> [TASK OBJECTIVE]: Transcribe the records that follow, keeping every word as it stands.

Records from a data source

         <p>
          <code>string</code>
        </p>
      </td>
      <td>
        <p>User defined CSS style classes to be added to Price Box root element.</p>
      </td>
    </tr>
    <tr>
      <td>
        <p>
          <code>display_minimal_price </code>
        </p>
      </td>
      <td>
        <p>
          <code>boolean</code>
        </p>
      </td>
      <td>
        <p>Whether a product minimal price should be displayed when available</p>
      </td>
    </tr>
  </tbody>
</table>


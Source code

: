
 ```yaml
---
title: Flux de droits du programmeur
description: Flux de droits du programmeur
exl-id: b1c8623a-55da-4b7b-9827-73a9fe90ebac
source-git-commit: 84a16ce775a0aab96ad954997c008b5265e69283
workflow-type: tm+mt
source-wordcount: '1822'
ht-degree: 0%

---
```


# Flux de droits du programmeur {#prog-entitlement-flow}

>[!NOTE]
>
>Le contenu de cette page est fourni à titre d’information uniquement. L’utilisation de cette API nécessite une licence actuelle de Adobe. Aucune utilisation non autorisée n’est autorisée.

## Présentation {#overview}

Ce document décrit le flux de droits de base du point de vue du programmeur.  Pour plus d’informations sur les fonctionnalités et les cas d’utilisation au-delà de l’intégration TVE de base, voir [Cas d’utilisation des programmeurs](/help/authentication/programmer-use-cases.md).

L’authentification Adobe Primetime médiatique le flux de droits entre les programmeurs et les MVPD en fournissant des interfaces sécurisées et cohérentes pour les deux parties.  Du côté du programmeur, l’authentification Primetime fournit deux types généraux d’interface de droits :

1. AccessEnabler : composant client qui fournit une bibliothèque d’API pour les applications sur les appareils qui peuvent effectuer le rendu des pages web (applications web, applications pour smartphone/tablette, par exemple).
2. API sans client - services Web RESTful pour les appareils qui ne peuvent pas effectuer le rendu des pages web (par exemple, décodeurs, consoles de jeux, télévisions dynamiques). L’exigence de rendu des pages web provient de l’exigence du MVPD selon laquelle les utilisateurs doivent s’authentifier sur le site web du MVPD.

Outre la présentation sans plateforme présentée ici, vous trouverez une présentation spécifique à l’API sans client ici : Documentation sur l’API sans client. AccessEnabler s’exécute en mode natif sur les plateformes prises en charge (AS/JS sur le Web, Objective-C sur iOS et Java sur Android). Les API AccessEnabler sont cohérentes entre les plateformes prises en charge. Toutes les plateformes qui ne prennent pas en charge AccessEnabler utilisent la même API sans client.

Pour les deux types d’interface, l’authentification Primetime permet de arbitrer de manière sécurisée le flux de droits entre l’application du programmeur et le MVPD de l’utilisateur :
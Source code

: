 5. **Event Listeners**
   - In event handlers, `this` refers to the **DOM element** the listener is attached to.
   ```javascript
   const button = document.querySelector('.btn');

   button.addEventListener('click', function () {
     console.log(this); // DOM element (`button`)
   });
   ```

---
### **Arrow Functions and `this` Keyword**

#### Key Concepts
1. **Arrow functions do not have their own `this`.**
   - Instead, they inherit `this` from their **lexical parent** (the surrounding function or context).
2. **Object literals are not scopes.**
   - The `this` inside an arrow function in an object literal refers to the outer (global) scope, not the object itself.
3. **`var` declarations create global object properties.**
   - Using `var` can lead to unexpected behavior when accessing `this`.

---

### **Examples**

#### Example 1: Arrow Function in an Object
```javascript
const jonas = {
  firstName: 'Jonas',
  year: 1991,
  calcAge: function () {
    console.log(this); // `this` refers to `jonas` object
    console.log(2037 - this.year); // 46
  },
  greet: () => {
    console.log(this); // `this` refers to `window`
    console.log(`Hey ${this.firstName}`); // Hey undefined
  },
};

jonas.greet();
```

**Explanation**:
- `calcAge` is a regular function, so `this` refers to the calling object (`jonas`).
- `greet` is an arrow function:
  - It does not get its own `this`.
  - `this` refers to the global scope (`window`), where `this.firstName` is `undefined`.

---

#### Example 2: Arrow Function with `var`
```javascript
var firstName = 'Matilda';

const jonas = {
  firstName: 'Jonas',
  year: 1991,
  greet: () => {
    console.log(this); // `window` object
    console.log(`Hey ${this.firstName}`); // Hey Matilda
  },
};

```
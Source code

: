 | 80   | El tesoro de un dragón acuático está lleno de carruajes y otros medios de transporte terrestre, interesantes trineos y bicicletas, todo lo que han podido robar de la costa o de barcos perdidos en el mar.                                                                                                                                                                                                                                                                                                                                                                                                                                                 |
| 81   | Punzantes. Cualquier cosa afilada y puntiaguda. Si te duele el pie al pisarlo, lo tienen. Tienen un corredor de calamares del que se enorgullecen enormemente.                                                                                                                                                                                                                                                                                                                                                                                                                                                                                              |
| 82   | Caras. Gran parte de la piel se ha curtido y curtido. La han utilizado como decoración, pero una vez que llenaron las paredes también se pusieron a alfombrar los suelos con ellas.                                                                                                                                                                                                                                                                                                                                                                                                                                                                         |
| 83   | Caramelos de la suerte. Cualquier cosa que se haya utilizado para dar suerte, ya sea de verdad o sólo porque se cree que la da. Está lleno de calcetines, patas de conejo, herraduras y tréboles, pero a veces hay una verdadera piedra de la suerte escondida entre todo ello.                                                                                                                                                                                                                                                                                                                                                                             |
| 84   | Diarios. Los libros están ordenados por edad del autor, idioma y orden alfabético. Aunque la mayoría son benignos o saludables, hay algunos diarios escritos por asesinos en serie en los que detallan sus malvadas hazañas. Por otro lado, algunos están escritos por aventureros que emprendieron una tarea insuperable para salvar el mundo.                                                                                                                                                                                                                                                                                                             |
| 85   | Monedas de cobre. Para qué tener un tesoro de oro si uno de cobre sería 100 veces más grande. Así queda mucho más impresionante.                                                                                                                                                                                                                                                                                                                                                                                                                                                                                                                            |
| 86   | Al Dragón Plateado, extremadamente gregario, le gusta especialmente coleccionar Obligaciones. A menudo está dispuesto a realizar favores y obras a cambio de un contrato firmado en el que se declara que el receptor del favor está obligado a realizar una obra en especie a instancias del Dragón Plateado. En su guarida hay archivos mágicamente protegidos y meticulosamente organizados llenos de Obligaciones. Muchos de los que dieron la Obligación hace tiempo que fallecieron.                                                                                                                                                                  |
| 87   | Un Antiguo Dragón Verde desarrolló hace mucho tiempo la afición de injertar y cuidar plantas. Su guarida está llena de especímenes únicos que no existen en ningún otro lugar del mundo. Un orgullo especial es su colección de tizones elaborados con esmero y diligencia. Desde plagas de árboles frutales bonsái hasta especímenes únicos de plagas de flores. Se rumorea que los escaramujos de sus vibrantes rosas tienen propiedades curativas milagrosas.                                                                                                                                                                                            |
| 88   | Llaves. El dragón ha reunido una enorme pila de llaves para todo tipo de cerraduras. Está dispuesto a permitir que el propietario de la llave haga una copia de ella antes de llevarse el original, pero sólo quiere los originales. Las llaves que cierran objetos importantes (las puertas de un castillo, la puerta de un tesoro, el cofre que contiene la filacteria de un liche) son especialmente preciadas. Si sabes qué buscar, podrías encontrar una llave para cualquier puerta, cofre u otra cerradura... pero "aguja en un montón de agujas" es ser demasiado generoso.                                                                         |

> [ANSWER SPACE]:
         <p>
          <code>string</code>
        </p>
      </td>
      <td>
        <p>User defined CSS style classes to be added to Price Box root element.</p>
      </td>
    </tr>
    <tr>
      <td>
        <p>
          <code>display_minimal_price </code>
        </p>
      </td>
      <td>
        <p>
          <code>boolean</code>
        </p>
      </td>
      <td>
        <p>Whether a product minimal price should be displayed when available</p>
      </td>
    </tr>
  </tbody>
</table>


Source code

:
 ```yaml
---
title: Flux de droits du programmeur
description: Flux de droits du programmeur
exl-id: b1c8623a-55da-4b7b-9827-73a9fe90ebac
source-git-commit: 84a16ce775a0aab96ad954997c008b5265e69283
workflow-type: tm+mt
source-wordcount: '1822'
ht-degree: 0%

---
```


# Flux de droits du programmeur {#prog-entitlement-flow}

>[!NOTE]
>
>Le contenu de cette page est fourni à titre d’information uniquement. L’utilisation de cette API nécessite une licence actuelle de Adobe. Aucune utilisation non autorisée n’est autorisée.

## Présentation {#overview}

Ce document décrit le flux de droits de base du point de vue du programmeur.  Pour plus d’informations sur les fonctionnalités et les cas d’utilisation au-delà de l’intégration TVE de base, voir [Cas d’utilisation des programmeurs](/help/authentication/programmer-use-cases.md).

L’authentification Adobe Primetime médiatique le flux de droits entre les programmeurs et les MVPD en fournissant des interfaces sécurisées et cohérentes pour les deux parties.  Du côté du programmeur, l’authentification Primetime fournit deux types généraux d’interface de droits :

1. AccessEnabler : composant client qui fournit une bibliothèque d’API pour les applications sur les appareils qui peuvent effectuer le rendu des pages web (applications web, applications pour smartphone/tablette, par exemple).
2. API sans client - services Web RESTful pour les appareils qui ne peuvent pas effectuer le rendu des pages web (par exemple, décodeurs, consoles de jeux, télévisions dynamiques). L’exigence de rendu des pages web provient de l’exigence du MVPD selon laquelle les utilisateurs doivent s’authentifier sur le site web du MVPD.

Outre la présentation sans plateforme présentée ici, vous trouverez une présentation spécifique à l’API sans client ici : Documentation sur l’API sans client. AccessEnabler s’exécute en mode natif sur les plateformes prises en charge (AS/JS sur le Web, Objective-C sur iOS et Java sur Android). Les API AccessEnabler sont cohérentes entre les plateformes prises en charge. Toutes les plateformes qui ne prennent pas en charge AccessEnabler utilisent la même API sans client.

Pour les deux types d’interface, l’authentification Primetime permet de arbitrer de manière sécurisée le flux de droits entre l’application du programmeur et le MVPD de l’utilisateur :
Source code

: 5. **Event Listeners**
   - In event handlers, `this` refers to the **DOM element** the listener is attached to.
   ```javascript
   const button = document.querySelector('.btn');

   button.addEventListener('click', function () {
     console.log(this); // DOM element (`button`)
   });
   ```

---
### **Arrow Functions and `this` Keyword**

#### Key Concepts
1. **Arrow functions do not have their own `this`.**
   - Instead, they inherit `this` from their **lexical parent** (the surrounding function or context).
2. **Object literals are not scopes.**
   - The `this` inside an arrow function in an object literal refers to the outer (global) scope, not the object itself.
3. **`var` declarations create global object properties.**
   - Using `var` can lead to unexpected behavior when accessing `this`.

---

### **Examples**

#### Example 1: Arrow Function in an Object
```javascript
const jonas = {
  firstName: 'Jonas',
  year: 1991,
  calcAge: function () {
    console.log(this); // `this` refers to `jonas` object
    console.log(2037 - this.year); // 46
  },
  greet: () => {
    console.log(this); // `this` refers to `window`
    console.log(`Hey ${this.firstName}`); // Hey undefined
  },
};

jonas.greet();
```

**Explanation**:
- `calcAge` is a regular function, so `this` refers to the calling object (`jonas`).
- `greet` is an arrow function:
  - It does not get its own `this`.
  - `this` refers to the global scope (`window`), where `this.firstName` is `undefined`.

---

#### Example 2: Arrow Function with `var`
```javascript
var firstName = 'Matilda';

const jonas = {
  firstName: 'Jonas',
  year: 1991,
  greet: () => {
    console.log(this); // `window` object
    console.log(`Hey ${this.firstName}`); // Hey Matilda
  },
};

```
Source code

: | 80   | El tesoro de un dragón acuático está lleno de carruajes y otros medios de transporte terrestre, interesantes trineos y bicicletas, todo lo que han podido robar de la costa o de barcos perdidos en el mar.                                                                                                                                                                                                                                                                                                                                                                                                                                                 |
| 81   | Punzantes. Cualquier cosa afilada y puntiaguda. Si te duele el pie al pisarlo, lo tienen. Tienen un corredor de calamares del que se enorgullecen enormemente.                                                                                                                                                                                                                                                                                                                                                                                                                                                                                              |
| 82   | Caras. Gran parte de la piel se ha curtido y curtido. La han utilizado como decoración, pero una vez que llenaron las paredes también se pusieron a alfombrar los suelos con ellas.                                                                                                                                                                                                                                                                                                                                                                                                                                                                         |
| 83   | Caramelos de la suerte. Cualquier cosa que se haya utilizado para dar suerte, ya sea de verdad o sólo porque se cree que la da. Está lleno de calcetines, patas de conejo, herraduras y tréboles, pero a veces hay una verdadera piedra de la suerte escondida entre todo ello.                                                                                                                                                                                                                                                                                                                                                                             |
| 84   | Diarios. Los libros están ordenados por edad del autor, idioma y orden alfabético. Aunque la mayoría son benignos o saludables, hay algunos diarios escritos por asesinos en serie en los que detallan sus malvadas hazañas. Por otro lado, algunos están escritos por aventureros que emprendieron una tarea insuperable para salvar el mundo.                                                                                                                                                                                                                                                                                                             |
| 85   | Monedas de cobre. Para qué tener un tesoro de oro si uno de cobre sería 100 veces más grande. Así queda mucho más impresionante.                                                                                                                                                                                                                                                                                                                                                                                                                                                                                                                            |
| 86   | Al Dragón Plateado, extremadamente gregario, le gusta especialmente coleccionar Obligaciones. A menudo está dispuesto a realizar favores y obras a cambio de un contrato firmado en el que se declara que el receptor del favor está obligado a realizar una obra en especie a instancias del Dragón Plateado. En su guarida hay archivos mágicamente protegidos y meticulosamente organizados llenos de Obligaciones. Muchos de los que dieron la Obligación hace tiempo que fallecieron.                                                                                                                                                                  |
| 87   | Un Antiguo Dragón Verde desarrolló hace mucho tiempo la afición de injertar y cuidar plantas. Su guarida está llena de especímenes únicos que no existen en ningún otro lugar del mundo. Un orgullo especial es su colección de tizones elaborados con esmero y diligencia. Desde plagas de árboles frutales bonsái hasta especímenes únicos de plagas de flores. Se rumorea que los escaramujos de sus vibrantes rosas tienen propiedades curativas milagrosas.                                                                                                                                                                                            |
| 88   | Llaves. El dragón ha reunido una enorme pila de llaves para todo tipo de cerraduras. Está dispuesto a permitir que el propietario de la llave haga una copia de ella antes de llevarse el original, pero sólo quiere los originales. Las llaves que cierran objetos importantes (las puertas de un castillo, la puerta de un tesoro, el cofre que contiene la filacteria de un liche) son especialmente preciadas. Si sabes qué buscar, podrías encontrar una llave para cualquier puerta, cofre u otra cerradura... pero "aguja en un montón de agujas" es ser demasiado generoso.                                                                         |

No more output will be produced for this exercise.